Sin duda las calles bogotanas son el museo más importante de la ciudad. Están cargadas de emociones, momentos y misterios. Rincones con una estética única, donde lo caótico abraza el orden, en un día a día cuya monotonía es reiterar lo inesperado. En ellas, los fantasmas, estas personas de vidas precarias, desaparecen y aparecen momentáneamente.
Siempre están presentes, pero sus necesidades son invisibles, su hambre no es relevante, sus enfermedades son ignoradas y sus historias no serán nunca contadas.

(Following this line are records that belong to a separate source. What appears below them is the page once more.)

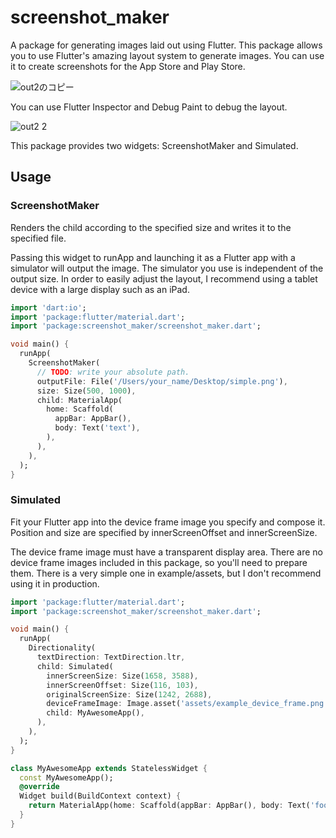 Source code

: # screenshot_maker

A package for generating images laid out using Flutter. This package allows you to use Flutter's amazing layout system to generate images. You can use it to create screenshots for the App Store and Play Store.


![out2のコピー](https://user-images.githubusercontent.com/12369062/97675378-8e6e9c00-1ad2-11eb-8504-fcbb378326c1.png)

You can use Flutter Inspector and Debug Paint to debug the layout.

![out2 2](https://user-images.githubusercontent.com/12369062/97772099-09918a00-1b87-11eb-922e-b9be8735be5b.png)

This package provides two widgets: ScreenshotMaker and Simulated.


## Usage

### ScreenshotMaker

Renders the child according to the specified size and writes it to the specified file.

Passing this widget to runApp and launching it as a Flutter app with a simulator will output the image.
The simulator you use is independent of the output size.
In order to easily adjust the layout, I recommend using a tablet device with a large display such as an iPad.

```dart
import 'dart:io';
import 'package:flutter/material.dart';
import 'package:screenshot_maker/screenshot_maker.dart';

void main() {
  runApp(
    ScreenshotMaker(
      // TODO: write your absolute path.
      outputFile: File('/Users/your_name/Desktop/simple.png'),
      size: Size(500, 1000),
      child: MaterialApp(
        home: Scaffold(
          appBar: AppBar(),
          body: Text('text'),
        ),
      ),
    ),
  );
}
```

### Simulated

Fit your Flutter app into the device frame image you specify and compose it.
Position and size are specified by innerScreenOffset and innerScreenSize.

The device frame image must have a transparent display area.
There are no device frame images included in this package, so you'll need to prepare them.
There is a very simple one in example/assets, but I don't recommend using it in production.

```dart
import 'package:flutter/material.dart';
import 'package:screenshot_maker/screenshot_maker.dart';

void main() {
  runApp(
    Directionality(
      textDirection: TextDirection.ltr,
      child: Simulated(
        innerScreenSize: Size(1658, 3588),
        innerScreenOffset: Size(116, 103),
        originalScreenSize: Size(1242, 2688),
        deviceFrameImage: Image.asset('assets/example_device_frame.png'),
        child: MyAwesomeApp(),
      ),
    ),
  );
}

class MyAwesomeApp extends StatelessWidget {
  const MyAwesomeApp();
  @override
  Widget build(BuildContext context) {
    return MaterialApp(home: Scaffold(appBar: AppBar(), body: Text('foobar')));
  }
}
```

Solo son cifras, votos perdidos, entes desechables que por sus conductas dudosas y su mayor pecado: la pobreza, solo esperan la muerte como quien espera un bus cuyo destino es una desgracia peor en cada parada.

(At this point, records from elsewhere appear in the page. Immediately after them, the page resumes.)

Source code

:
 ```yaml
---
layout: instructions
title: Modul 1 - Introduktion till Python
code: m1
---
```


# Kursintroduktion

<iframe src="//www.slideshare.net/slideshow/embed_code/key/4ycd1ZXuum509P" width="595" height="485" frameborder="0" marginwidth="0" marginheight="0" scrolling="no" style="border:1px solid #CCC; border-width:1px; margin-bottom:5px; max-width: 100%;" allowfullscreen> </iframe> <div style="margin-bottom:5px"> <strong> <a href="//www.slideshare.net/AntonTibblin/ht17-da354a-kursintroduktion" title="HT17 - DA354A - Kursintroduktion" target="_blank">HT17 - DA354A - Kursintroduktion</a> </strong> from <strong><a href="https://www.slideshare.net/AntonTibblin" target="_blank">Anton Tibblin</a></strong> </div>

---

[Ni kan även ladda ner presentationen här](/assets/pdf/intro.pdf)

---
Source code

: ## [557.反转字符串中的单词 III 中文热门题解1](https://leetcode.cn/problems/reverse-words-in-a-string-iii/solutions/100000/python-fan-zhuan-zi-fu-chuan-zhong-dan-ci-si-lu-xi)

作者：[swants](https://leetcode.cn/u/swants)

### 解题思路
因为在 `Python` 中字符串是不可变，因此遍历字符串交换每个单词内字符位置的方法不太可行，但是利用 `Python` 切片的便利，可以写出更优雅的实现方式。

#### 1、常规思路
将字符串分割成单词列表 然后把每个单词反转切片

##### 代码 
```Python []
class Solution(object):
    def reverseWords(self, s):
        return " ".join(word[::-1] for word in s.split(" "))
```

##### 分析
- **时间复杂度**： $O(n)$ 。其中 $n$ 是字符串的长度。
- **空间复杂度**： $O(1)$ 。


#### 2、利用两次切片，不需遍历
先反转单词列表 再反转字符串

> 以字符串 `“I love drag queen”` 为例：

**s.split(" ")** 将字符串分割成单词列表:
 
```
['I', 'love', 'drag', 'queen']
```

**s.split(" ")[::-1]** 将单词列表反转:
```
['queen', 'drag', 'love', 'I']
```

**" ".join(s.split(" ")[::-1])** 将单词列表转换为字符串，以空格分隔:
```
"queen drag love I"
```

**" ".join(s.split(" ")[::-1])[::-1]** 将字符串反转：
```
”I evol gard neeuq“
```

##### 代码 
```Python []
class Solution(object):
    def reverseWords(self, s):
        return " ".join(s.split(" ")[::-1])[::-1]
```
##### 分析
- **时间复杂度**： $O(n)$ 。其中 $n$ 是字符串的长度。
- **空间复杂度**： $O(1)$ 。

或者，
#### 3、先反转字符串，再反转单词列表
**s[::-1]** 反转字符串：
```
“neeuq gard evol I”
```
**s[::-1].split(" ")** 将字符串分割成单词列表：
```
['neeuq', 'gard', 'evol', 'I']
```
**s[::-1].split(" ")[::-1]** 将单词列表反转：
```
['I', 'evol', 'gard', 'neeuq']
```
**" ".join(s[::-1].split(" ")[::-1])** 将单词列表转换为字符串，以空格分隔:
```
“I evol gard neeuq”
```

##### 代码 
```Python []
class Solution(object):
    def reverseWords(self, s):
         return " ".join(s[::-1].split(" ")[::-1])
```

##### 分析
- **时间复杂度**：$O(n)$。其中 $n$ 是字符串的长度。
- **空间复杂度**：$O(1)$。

Caminan sin reparar en su entorno, flotando alrededor de quienes viven otras realidades, pues la suya dejó de importar hace tiempo, o bueno, quizá nunca importó. Muchos duermen sobre los jardines que bordean las vías, mientras otros se aventuran en semáforos, luchando contra la vida, renegando su destino.

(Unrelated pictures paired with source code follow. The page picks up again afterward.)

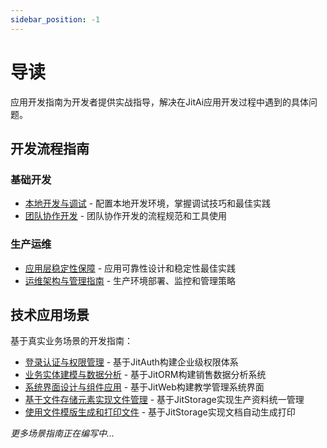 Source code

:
 ```yaml
---
sidebar_position: -1
---
```


# 导读

应用开发指南为开发者提供实战指导，解决在JitAi应用开发过程中遇到的具体问题。

## 开发流程指南

### 基础开发
- [本地开发与调试](./本地开发与调试.md) - 配置本地开发环境，掌握调试技巧和最佳实践
- [团队协作开发](./团队协作开发.md) - 团队协作开发的流程规范和工具使用

### 生产运维  
- [应用层稳定性保障](./应用层稳定性保障.md) - 应用可靠性设计和稳定性最佳实践
- [运维架构与管理指南](./运维架构与管理指南.md) - 生产环境部署、监控和管理策略

## 技术应用场景

基于真实业务场景的开发指南：

- [登录认证与权限管理](../devguide/应用场景/登录认证与权限管理.md) - 基于JitAuth构建企业级权限体系
- [业务实体建模与数据分析](../devguide/应用场景/业务实体建模与数据分析.md) - 基于JitORM构建销售数据分析系统
- [系统界面设计与组件应用](../devguide/应用场景/系统界面设计与组件应用.md) - 基于JitWeb构建教学管理系统界面
- [基于文件存储元素实现文件管理](../devguide/应用场景/基于文件存储元素实现文件管理.md) - 基于JitStorage实现生产资料统一管理
- [使用文件模版生成和打印文件](../devguide/应用场景/使用文件模版元素实现文件生成和打印.md) - 基于JitStorage实现文档自动生成打印

*更多场景指南正在编写中...*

Tal vez sientan amor, tal vez sufrieron pérdidas que pocos de nosotros soportaríamos, pero bueno aquello no importa ya. A los fantasmas nadie les pide la hora. Y a medida que pasa el tiempo aparecen más.
Seguramente, pocas veces logran llamar la atención de algún caminante, atemorizándolo, provocando que cambie de andén. Pero bien sea, que las quejas de estos fantasmas son susurros de esperanza, de la vida que jamás pudieron vivir, son las lágrimas que nunca nadie postrará sobre su rostro. Son el amor que nunca pudieron expresar, los hijos que nunca pudieron tener, la soledad que siempre los acompañó, las injurias que siempre recibieron, las limosnas negadas y el fulgor del abandono. Son fantasmas, no son nada, son nadie, son un número entre los muertos, una sobra entre los vivos.
Y así, finalmente, algún día, morirán sobre los rosales que adornan las carreteras, y solo allí, será notados. La naturaleza de estos seres es distinta, fantasmas que solo dejan de serlo con la muerte. Visitando para siempre, el olvido que los acogió en vida.